In addition, it approved numerous business matters for which its consent was required following careful reviews and consultations. As well as the finance and investment planning, this also included cooperation plans, major equity measures at companies of the Group, associated companies and joint ventures, and the conclusion of contracts with particular importance for the Group. The Board of Management informed the Supervisory Board about a large number of further measures and business transactions, and discussed them with it intensively and in detail, such as the measures for implementation of the new, sustainable business strategy including “Ambition 2039,” in which the Group expresses its commitment to CO2-neutral mobility. Finally, the Board of Management regularly reported to the Supervisory Board on the current status of implementation of “Project Future” for the further development of the corporate structure at Daimler.

The Board of Management regularly informed the Supervisory Board about all significant economic developments of the Group and the divisions. It continually provided information to it on all fundamental questions of corporate planning, including finance, investment, sales and personnel planning, current developments at the companies of the Group, the development of revenue, the situation of the Company and the divisions, and the economic and political environment, as well as on the current status and assessment of significant legal proceedings. Furthermore, the Board of Management reported to the Supervisory Board continually on return on equity and the Group’s liquidity situation, the development of sales and procurement markets, the overall economic situation, and developments in the capital markets and the area of financial services. Additional topics included the further development of the product portfolio, securing the Group’s long-term competitiveness, and the ongoing implementation of measures for safeguarding sustainable and future-oriented mobility. The Supervisory Board also dealt in detail with the shareholder structure, the development of the share price and the related background, and the expected impact of strategic projects on the share price.

Working culture and areas of Supervisory Board activity

In the year 2019, the Supervisory Board convened for eight meetings. Participation in the meetings by the members of the Supervisory Board was at a high level once again. During the year under review, all members of the Supervisory Board participated in significantly more than half of the meetings of the Supervisory Board and of its committees of which they are members. The work of the Supervisory Board featured open and intensive exchanges of information and opinions. The members of the Supervisory Board regularly prepared for upcoming resolutions with the aid of documentation provided in advance by the Board of Management. Furthermore, the members representing the employees and the members representing the shareholders regularly prepared the Supervisory Board meetings in separate discussions, which were also attended by members of the Board of Management. The Supervisory Board was also intensively supported by its committees. In the meetings of the Supervisory Board, its members discussed the measures and business matters to be decided upon in detail with the Board of Management. Executive sessions were regularly arranged for the meetings so that topics could be discussed also in the absence of the Board of Management.

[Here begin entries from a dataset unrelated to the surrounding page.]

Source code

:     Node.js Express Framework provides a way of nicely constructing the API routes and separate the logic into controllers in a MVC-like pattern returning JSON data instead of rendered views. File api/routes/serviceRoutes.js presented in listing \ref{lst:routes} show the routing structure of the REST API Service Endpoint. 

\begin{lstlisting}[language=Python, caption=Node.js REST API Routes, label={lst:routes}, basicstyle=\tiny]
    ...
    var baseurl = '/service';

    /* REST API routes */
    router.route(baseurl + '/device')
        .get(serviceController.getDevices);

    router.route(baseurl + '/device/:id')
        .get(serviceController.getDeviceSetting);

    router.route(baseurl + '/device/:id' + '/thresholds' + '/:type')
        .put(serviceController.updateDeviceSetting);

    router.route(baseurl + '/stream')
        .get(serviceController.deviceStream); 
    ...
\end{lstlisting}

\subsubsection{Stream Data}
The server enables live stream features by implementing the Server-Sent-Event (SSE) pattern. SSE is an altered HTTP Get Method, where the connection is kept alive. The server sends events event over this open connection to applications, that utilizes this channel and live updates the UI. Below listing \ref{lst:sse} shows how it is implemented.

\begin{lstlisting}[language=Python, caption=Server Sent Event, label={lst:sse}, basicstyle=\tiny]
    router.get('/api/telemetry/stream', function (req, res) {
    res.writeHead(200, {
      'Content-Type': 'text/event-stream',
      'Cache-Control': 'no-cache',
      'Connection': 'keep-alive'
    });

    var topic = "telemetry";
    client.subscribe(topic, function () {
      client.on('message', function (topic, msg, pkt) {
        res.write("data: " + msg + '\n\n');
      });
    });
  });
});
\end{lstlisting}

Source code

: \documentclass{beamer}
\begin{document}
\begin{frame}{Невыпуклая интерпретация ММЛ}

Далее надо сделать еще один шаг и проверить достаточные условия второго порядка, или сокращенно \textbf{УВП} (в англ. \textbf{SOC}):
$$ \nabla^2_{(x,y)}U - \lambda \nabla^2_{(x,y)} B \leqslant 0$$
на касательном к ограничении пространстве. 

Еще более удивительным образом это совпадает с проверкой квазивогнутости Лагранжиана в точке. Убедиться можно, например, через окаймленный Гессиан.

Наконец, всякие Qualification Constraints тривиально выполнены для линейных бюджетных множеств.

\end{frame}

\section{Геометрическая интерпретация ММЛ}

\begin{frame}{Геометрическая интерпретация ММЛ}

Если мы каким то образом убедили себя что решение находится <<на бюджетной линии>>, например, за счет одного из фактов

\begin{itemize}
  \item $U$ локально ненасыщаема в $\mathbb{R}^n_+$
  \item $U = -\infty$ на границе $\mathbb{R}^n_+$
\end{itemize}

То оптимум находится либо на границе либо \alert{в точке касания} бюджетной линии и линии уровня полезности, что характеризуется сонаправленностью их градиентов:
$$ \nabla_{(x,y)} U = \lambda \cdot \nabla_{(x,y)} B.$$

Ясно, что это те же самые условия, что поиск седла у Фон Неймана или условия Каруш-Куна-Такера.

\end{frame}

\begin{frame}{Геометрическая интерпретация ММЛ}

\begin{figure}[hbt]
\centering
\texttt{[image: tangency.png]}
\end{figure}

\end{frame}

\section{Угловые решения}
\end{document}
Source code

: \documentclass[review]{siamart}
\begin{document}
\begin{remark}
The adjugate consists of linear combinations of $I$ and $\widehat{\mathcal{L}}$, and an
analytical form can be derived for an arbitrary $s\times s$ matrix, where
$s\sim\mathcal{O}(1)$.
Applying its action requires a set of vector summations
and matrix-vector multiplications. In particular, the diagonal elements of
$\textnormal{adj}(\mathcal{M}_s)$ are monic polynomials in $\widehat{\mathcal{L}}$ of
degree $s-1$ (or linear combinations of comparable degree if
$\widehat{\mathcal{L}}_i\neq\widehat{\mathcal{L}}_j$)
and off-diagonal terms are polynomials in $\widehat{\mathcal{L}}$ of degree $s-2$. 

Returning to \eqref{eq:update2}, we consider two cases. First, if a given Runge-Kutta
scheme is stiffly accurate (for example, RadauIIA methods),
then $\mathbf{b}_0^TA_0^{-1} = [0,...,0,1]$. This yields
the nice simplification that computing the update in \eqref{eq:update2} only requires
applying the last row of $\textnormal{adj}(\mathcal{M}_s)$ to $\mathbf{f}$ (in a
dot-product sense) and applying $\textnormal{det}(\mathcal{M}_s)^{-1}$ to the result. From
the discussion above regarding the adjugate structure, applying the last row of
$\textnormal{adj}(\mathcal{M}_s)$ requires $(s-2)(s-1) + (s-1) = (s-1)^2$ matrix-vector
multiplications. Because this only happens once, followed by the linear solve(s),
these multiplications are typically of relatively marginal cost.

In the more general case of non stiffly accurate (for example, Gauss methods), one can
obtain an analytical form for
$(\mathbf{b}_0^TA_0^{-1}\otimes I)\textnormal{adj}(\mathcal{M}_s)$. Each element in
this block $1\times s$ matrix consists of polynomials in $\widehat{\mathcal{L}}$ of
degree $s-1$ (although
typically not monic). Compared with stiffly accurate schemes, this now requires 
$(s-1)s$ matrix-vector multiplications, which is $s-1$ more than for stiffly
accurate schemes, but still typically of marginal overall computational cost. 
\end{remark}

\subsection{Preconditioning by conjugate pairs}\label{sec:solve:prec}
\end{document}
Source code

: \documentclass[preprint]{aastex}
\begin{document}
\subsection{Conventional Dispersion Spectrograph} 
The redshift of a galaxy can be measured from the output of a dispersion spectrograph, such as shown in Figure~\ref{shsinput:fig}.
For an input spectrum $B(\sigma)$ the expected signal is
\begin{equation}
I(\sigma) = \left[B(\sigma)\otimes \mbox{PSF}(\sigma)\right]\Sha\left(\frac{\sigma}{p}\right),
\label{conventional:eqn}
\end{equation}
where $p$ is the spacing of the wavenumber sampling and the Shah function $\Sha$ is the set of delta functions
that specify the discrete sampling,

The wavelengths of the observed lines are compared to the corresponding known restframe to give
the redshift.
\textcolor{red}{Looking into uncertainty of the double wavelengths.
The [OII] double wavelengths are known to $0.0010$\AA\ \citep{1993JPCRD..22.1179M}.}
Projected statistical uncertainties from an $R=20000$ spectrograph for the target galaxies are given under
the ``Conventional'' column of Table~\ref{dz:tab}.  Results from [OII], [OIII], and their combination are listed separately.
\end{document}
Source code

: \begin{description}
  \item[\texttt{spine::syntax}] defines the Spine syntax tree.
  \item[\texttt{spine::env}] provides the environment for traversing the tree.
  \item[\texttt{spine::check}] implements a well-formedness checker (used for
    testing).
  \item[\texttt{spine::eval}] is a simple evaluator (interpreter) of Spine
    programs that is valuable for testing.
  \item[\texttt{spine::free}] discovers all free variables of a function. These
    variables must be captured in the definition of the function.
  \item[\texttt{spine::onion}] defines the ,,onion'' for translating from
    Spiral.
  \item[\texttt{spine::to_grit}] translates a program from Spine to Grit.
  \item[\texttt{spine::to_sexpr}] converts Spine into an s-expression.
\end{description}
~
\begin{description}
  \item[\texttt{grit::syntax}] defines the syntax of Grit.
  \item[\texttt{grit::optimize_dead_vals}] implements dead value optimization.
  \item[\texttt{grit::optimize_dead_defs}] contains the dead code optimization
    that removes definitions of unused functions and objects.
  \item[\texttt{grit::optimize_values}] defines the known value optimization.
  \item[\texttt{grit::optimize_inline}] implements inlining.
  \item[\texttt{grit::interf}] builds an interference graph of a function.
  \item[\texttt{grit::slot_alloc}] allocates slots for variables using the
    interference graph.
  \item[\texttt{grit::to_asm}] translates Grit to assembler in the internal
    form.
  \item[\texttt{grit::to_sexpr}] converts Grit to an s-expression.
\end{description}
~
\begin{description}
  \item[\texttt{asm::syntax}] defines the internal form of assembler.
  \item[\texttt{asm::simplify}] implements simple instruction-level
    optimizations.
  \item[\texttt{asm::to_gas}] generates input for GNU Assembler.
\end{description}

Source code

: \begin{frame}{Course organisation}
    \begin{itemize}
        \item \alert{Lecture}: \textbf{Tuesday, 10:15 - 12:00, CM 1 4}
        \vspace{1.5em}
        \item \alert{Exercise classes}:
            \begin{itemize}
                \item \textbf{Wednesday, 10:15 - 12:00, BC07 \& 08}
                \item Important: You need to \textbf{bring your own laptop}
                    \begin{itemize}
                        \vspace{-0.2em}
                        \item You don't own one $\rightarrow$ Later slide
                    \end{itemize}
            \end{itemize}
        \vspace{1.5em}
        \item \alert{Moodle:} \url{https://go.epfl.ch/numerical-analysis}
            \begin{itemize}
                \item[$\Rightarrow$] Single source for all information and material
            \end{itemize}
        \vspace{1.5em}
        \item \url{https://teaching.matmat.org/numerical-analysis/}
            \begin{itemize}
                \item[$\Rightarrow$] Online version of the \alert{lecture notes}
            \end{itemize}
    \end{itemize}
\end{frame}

Outside the regular meetings, the Supervisory Board was informed about special events. In addition, the members of the Supervisory Board and of the Board of Management came together for bilateral exchanges of opinions. The Board of Management informed the Supervisory Board also with written reports about the most important indicators of business development and existing risks.

The members of the Supervisory Board independently attend such courses of training and further training regarded as necessary for the performance of their tasks, relating for example to changes in the legal framework and new, future-oriented technologies, in which they are supported by the Company. In a special onboarding program, new members of the Supervisory Board have the opportunity to meet the members of the Board of Management and senior executives with specialist responsibility for a bilateral exchange of opinions and information on fundamental and current topics of the various Board of Management areas, allowing them to gain an overview of the topics relevant to the Daimler Group and of its governance structure.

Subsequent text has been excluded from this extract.